───── Data ─────
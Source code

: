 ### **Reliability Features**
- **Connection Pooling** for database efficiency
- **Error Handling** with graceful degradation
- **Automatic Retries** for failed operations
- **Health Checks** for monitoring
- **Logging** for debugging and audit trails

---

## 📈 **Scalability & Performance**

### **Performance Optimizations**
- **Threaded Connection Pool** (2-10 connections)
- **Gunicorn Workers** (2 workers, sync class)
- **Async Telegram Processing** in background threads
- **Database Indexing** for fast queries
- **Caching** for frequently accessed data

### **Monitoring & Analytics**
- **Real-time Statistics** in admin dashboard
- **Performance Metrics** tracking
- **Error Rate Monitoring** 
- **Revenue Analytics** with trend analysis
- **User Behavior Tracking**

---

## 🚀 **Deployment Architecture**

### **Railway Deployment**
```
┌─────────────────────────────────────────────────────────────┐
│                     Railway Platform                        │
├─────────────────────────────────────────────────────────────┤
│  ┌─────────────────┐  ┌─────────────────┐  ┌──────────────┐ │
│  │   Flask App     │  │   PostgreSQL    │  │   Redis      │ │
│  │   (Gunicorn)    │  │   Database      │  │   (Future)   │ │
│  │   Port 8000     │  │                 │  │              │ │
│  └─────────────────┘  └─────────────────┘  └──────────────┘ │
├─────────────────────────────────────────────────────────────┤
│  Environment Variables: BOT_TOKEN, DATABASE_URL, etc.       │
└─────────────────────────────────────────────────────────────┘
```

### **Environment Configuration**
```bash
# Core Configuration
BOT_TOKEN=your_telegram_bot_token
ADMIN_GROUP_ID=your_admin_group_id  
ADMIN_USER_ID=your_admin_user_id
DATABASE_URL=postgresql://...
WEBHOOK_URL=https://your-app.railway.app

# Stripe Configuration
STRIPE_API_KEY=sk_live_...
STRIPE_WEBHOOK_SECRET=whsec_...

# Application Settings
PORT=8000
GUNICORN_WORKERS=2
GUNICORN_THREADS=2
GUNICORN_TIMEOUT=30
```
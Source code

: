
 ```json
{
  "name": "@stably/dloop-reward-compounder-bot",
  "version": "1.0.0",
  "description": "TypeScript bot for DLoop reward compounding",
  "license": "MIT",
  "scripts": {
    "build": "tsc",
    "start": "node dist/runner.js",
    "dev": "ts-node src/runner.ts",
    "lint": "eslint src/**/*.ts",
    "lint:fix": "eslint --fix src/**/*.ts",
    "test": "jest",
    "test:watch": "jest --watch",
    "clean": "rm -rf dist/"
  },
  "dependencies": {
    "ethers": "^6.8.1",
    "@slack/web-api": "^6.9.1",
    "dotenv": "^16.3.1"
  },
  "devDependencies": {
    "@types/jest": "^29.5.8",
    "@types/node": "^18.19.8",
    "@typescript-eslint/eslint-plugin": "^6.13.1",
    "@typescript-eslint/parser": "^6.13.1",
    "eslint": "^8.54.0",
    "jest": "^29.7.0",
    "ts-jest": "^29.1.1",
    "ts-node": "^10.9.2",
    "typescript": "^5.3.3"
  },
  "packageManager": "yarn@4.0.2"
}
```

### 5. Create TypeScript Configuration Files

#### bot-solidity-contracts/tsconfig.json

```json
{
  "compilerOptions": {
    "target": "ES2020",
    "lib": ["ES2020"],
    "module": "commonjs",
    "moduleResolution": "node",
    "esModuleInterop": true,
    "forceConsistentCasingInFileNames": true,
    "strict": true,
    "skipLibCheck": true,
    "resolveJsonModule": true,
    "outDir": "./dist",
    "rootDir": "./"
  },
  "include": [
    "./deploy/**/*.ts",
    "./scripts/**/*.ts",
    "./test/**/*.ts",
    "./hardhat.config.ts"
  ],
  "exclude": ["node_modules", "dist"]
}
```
─────
## Problem requirements
Show, from the listing above, each line that contains the word "reward".

## Output of the task
  "name": "@stably/dloop-reward-compounder-bot",
  "description": "TypeScript bot for DLoop reward compounding",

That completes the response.